# Need help on the Auto Focus Points, it seems to be focusing on 1 spot ........



## Wizzard005 (Aug 19, 2008)

Aloha all,

I have had my Sony A350 for a while now and I really like the cam, however when i am tring to take up close pictures the focus isnt working with me, somtimes it focus's on more then 1 point eg  top and middle and other times its just getting the middle..


I took a picture of a tree,  I have my 50mm lens on the cam now, was tring to get a up close shot, however this is how it came out...








As you can see some of the branch is in focus . but most isnt..

I am tring to figure out how to get the whole branch in focus and have the background like it is...

I tired all settings, auto, landscape etc,  some came out a little better, but most still didnt get all of the points...

Like when i stand back and take a picture of the MTNS, on hte screen  i have like 5 focus points that lock on, is that a option or am i just doing something wrong here?

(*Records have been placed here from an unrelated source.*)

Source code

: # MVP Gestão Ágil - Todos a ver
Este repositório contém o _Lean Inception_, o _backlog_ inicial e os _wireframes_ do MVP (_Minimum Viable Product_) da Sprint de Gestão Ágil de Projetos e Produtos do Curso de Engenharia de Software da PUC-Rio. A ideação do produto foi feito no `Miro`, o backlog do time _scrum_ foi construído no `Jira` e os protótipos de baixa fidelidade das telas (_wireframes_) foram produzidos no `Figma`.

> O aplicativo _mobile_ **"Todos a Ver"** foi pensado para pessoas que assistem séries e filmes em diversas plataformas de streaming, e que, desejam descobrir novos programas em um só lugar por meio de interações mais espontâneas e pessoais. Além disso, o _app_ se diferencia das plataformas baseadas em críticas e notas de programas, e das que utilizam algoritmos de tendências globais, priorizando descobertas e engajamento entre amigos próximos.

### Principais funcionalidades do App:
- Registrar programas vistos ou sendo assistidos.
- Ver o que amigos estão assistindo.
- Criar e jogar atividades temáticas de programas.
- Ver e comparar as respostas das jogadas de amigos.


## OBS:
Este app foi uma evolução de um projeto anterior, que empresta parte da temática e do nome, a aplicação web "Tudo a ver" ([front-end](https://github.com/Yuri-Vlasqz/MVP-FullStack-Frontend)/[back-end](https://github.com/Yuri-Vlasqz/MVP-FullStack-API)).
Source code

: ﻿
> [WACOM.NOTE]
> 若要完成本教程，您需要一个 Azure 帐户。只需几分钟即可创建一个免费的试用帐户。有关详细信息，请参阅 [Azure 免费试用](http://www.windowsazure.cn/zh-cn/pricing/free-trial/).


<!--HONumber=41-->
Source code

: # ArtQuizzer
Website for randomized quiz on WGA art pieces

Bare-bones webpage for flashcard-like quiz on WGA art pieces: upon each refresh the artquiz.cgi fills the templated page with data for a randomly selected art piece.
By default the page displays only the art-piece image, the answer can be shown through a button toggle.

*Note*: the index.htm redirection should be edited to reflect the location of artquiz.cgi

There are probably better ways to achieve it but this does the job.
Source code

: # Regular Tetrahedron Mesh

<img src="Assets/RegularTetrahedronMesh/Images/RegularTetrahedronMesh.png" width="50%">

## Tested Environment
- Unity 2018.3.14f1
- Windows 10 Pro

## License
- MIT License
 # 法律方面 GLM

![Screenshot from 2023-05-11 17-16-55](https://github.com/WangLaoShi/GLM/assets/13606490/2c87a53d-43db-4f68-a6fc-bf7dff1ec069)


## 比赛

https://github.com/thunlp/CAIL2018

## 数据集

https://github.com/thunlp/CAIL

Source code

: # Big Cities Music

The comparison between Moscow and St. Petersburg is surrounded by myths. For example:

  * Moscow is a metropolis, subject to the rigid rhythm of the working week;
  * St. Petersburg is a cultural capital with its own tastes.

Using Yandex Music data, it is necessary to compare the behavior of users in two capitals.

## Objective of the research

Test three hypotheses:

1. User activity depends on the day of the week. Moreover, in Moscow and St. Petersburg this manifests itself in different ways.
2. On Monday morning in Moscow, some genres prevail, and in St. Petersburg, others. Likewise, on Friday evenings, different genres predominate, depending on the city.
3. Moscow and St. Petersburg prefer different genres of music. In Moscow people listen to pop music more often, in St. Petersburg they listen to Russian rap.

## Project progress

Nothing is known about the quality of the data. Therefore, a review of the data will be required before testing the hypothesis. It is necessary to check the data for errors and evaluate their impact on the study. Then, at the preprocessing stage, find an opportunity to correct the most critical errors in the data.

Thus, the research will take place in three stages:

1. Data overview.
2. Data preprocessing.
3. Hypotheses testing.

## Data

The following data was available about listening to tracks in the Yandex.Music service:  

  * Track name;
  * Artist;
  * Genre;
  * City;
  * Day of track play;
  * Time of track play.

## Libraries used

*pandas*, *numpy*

If i grab my point and shoot, the pic comes out good easy time, just not as much detail.....


Here is another example..   50mm lens, up close shot of my dog as you can see the front of her face is good, but moving to the back, its out of focus...







Let me know what you all think please...!

thanks!


----------



## Josh66 (Aug 19, 2008)

Looks like you were probably shooting wide open, or close to it.  Stop down some (bigger f/#) and you'll get more DOF (depth of field), making more of your picture in focus.

On the shot of the tree branch, it's going to be almost impossible to get the entire branch in focus while still blurring the background from the that angle of view.  Stopping down some will help, but if you stop down too much the leaves in the background will start to come into focus.

I don't know about your camera specifically, but there should be a way to select which focus point you want to use.  Check the manual, it should explain how to do that.


----------